In this configuration, this condition can happen due to multiple causes (ex. “loadbalancer.mycompany.com” fails to persist the connection to the originating server, the service on “Server A” stops or restarts causing the load balancer to move the connection, etc.). In any of these situations the client will repeat the above scenario thus resulting in connection issues.

How to Prevent this RPC Connection Issue

To effectively mitigate these issues all servers hosting one of two things must occur:

  • The RPC service must be configured to use the same explicit RPC port(s) across all servers providing the service under the load balanced name or
  • The RPC client must be developed to contact the RPC endpoint mapper in the event that it receives a RPC_S_INVALID_NET_ADDR error and the network load balancing device must be able to reasonably persist connections to the same server (we have to ensure that the TCP endpoint mapper call and the immediate following call to the RPC-hosted service are successful). Also, in the event that this persistence is not maintainable over a length of time this solution will be unnecessarily chatty.

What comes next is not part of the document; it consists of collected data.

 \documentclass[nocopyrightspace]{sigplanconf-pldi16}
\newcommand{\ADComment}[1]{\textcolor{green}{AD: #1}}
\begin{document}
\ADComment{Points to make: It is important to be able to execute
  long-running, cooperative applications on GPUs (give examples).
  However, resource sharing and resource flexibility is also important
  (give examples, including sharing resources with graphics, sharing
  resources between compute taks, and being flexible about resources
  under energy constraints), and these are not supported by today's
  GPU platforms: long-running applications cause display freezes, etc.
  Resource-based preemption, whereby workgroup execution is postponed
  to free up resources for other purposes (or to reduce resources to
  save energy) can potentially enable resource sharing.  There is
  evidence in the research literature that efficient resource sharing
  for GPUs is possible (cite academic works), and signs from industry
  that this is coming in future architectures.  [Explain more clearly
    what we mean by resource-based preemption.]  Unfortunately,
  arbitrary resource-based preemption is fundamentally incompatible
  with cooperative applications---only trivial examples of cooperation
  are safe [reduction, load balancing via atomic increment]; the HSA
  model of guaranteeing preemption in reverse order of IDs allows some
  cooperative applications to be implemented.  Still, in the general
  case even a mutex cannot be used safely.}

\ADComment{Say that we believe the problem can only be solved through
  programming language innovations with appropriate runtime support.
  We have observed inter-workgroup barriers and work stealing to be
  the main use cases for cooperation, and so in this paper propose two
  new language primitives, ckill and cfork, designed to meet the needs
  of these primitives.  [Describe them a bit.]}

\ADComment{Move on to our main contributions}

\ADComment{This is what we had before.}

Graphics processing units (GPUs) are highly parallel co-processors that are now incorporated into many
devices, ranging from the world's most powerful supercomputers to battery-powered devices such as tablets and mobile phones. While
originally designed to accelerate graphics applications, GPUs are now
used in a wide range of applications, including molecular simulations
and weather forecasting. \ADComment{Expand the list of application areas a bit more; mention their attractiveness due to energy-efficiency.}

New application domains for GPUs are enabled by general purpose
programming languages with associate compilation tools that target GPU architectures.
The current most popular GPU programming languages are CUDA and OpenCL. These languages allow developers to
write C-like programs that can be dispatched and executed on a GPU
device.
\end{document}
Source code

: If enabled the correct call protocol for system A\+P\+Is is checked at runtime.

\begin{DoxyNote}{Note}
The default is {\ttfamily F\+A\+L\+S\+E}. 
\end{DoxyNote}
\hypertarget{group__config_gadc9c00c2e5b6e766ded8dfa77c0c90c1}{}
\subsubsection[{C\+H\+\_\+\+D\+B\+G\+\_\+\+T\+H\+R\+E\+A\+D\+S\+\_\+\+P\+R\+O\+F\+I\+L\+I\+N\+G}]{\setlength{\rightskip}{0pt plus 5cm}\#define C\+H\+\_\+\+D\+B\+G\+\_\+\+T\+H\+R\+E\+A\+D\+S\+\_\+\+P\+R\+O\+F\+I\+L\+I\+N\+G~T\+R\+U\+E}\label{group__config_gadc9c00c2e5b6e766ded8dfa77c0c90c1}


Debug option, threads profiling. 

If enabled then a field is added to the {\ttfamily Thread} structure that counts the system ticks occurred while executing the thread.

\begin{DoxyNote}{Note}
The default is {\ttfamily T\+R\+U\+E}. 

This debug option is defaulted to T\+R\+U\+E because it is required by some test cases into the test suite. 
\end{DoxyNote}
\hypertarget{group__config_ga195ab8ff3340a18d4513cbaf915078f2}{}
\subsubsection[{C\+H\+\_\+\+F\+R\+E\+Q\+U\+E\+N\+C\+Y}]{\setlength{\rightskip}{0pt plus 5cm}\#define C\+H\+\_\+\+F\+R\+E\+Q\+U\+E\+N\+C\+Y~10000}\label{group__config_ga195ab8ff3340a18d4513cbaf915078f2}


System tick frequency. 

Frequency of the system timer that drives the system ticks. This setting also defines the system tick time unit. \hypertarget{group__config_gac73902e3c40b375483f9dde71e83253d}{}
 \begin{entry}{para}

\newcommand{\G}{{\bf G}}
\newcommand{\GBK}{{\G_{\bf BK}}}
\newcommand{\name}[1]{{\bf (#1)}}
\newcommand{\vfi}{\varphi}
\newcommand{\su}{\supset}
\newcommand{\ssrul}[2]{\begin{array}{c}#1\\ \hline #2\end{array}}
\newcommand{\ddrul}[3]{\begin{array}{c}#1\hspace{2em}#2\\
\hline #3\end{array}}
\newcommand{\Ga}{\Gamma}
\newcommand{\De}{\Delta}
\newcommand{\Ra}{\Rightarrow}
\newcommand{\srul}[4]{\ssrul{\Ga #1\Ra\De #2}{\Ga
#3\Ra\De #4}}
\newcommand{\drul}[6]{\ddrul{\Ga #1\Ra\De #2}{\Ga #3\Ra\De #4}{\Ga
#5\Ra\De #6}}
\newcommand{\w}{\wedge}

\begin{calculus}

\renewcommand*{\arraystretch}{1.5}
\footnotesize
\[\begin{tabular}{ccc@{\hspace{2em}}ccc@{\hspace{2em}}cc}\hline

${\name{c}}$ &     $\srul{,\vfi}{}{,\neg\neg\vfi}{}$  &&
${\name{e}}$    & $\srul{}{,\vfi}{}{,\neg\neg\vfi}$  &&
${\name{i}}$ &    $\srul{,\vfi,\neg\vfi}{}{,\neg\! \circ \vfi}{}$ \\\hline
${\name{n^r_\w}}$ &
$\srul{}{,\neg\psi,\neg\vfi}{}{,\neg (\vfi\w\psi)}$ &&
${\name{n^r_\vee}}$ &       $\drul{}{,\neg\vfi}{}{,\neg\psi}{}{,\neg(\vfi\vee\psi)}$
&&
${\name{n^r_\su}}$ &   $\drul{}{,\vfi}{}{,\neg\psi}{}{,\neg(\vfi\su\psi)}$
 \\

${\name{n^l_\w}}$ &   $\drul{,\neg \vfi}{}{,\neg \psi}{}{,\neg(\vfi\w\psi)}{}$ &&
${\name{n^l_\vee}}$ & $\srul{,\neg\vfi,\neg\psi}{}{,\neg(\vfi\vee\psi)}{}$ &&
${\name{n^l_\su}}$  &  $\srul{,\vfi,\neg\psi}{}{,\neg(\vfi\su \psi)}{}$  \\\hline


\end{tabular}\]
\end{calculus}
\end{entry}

Since most systems administrators do not have source code access to the software they are maintaining the RPC server service must be configured to utilize the same TCP port across all server services hosted under the load balanced DNS name. For example, if the server service hosted by the cluster is Exchange then all Exchange servers must be configured to use the same ports for Exchange services across all nodes in a cluster. In addition, the clustered application must be able to handle session transitions between servers to accommodate for a failover condition (i.e. in the event that the session is sent from one server to the other it must be able to recover or restart the session without reinitialization).